Здесь начинается неистовая борьба за восхождение духа к полной безóбразности Божества. Не сковываемая культурой или эпохой, эта борьба всегда и везде одинакова. «There is about mystical utterances an eternal unanimity which ought to make a critic stop and think, and which brings it about that the mystical classics have, as has been said, neither birthday nor native land»27 [«Высказывания мистиков отличаются неизменным единодушием, которое должно было бы заставить критиков остановиться на миг и задуматься над тем, что оно означает: настоящий классический мистик, как уже было сказано, не имеет ни даты рождения, ни отечества»]. Однако от образности как от опоры нельзя отказаться сразу. Шаг за шагом создаются способы выражения недоступного. Прежде всего отступают конкретные воплощения идеи и спадают многоцветные одежды символики: нет более речи о крови и ее восстанавливающих свойствах, о евхаристии; нет ни Отца, ни Сына, ни Святого Духа. В Экхартовой мистике Христос почти не упоминается, не говоря уже о Церкви и таинствах. Однако выражение мистических воззрений на Бытие, Истину, Божество остается все еще связанным с природными представлениями: светом и протяженностью. Затем они меняются на негативные: безмолвие, пустоту и мрак. Потом постигают недостаточность также и этих понятий, не обусловленных ни формой, ни содержанием; такой недостаток пытаются устранить соединением противоположностей. В конце концов не остается ничего, кроме чистого отрицания; Божество, которое не может быть постигнуто ни в чем существующем, потому что Оно стоит надо всем, мистики именуют Ничто. Так у Скота Эриугены28, так и у Ангелуса Силезиуса:
Gott ist ein lauter Nichts, ihn rührt kein Nun noch Hier;
Je mehr du nach ihm greifst, je mehr entwird er dir29.
Бог – чистое Ничто, вне здесь и вне сейчас;
Чем ближе мы к нему, тем дальше он от нас.

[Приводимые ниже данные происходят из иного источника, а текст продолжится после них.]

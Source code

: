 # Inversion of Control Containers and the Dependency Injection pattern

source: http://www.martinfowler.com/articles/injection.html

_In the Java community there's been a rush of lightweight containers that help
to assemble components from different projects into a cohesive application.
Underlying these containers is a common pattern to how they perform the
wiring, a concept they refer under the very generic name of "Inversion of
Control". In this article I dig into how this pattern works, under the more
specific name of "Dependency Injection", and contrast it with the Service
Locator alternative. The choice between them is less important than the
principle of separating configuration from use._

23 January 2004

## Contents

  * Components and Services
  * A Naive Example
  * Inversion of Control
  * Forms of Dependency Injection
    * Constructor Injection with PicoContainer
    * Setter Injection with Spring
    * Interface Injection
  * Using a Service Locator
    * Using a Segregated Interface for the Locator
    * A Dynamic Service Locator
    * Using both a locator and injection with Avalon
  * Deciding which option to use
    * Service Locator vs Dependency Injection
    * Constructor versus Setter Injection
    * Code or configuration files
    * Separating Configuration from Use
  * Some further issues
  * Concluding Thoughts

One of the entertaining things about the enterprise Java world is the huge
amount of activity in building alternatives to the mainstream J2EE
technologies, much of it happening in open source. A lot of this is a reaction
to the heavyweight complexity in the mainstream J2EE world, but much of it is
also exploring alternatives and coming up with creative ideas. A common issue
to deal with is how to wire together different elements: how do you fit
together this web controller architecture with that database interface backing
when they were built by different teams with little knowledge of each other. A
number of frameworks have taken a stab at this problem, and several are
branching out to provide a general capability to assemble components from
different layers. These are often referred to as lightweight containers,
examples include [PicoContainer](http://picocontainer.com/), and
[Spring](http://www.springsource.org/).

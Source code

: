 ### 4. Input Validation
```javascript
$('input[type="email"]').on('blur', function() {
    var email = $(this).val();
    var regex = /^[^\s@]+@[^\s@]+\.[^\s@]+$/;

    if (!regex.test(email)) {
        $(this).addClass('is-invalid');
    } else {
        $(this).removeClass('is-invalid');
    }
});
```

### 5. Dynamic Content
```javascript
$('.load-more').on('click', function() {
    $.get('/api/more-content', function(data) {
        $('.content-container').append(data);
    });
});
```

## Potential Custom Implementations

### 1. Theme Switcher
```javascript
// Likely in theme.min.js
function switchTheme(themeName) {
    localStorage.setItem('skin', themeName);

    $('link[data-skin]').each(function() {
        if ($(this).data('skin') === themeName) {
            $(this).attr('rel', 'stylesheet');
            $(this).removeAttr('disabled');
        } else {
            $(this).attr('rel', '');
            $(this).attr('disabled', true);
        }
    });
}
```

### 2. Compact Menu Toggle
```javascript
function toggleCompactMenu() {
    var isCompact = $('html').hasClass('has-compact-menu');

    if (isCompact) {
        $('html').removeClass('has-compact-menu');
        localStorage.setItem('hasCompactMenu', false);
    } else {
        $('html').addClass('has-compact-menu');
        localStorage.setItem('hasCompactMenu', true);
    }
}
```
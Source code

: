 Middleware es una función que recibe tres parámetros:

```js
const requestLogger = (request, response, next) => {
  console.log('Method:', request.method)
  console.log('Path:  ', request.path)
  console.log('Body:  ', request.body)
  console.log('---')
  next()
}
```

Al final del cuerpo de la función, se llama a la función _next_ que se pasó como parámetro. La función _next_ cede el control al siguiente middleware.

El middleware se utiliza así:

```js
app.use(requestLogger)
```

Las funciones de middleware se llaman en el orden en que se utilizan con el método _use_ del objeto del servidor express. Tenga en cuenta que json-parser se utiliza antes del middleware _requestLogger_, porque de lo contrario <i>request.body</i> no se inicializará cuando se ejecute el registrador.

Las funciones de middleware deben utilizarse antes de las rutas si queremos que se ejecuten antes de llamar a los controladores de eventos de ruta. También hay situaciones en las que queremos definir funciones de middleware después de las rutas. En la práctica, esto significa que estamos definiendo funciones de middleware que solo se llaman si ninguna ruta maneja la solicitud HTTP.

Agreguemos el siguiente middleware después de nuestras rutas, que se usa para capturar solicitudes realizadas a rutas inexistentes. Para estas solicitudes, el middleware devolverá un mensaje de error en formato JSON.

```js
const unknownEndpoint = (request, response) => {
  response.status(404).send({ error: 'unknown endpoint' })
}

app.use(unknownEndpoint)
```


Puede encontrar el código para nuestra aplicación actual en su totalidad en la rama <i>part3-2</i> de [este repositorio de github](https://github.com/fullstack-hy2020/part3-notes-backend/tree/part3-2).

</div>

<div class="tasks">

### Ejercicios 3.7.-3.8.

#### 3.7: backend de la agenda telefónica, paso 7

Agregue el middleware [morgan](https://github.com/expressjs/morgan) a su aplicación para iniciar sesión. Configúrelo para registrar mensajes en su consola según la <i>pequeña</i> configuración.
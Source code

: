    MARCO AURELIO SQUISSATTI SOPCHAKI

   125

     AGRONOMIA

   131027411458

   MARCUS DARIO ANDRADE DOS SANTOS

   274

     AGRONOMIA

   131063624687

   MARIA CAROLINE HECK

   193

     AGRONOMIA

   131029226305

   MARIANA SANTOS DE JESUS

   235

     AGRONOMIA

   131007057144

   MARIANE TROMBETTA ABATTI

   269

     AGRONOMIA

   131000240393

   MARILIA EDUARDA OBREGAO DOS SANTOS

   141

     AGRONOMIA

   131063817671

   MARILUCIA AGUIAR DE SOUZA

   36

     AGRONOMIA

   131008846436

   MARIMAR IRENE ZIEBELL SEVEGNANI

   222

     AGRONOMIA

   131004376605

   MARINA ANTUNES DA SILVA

Продвижение созерцающего духа к отказу от всякого воображения в действительности вовсе не отличалось сколько-нибудь строгой последовательностью. В большинстве мистических высказываний разные фазы встречаются одновременно и вперемежку. Мы видим это у индусов, это достигает полного развития уже у Псевдо-Дионисия Ареопагита, источника всей христианской мистики, и вновь оживает в немецкой мистике XIV столетия30.
Вот пример откровения, описываемого Дионисием Картузианцем31. Он беседует с Богом, который гневается. «При этом ответе брат, оборотившись вовнутрь, увидел себя как бы перенесенным в сферу беспредельного света, возлюбленнейшим и в несказанном покое, и воскликнул он втайне, вовне неслышимым криком, к всетаинственнейшему и поистине сокрытому, непостижимому Богу: “О сверхвозлюбленнейший Господь, Ты Сам – свет и средоточие света, где избранные Тобою взыскуют и обретают сладостный покой и отдохновение, дремлют и погружаются в сон. Ты подобен обширнейшей, ровнейшей и непроходимой пустыне, где истинно благочестивый дух, целиком очистившийся от любви к особливому, осиянный свыше и объятый весь жарким пламенем, странствует не блуждая и блуждает не странствуя, изнемогает в блаженстве и наслаждается непреходящим”». Здесь прежде всего появляется образ света, пока еще положительный, затем – сна, после этого – пустыни (представления о пространственной протяженности в двух измерениях) и, наконец, – взаимоснимающих друг друга противоположностей.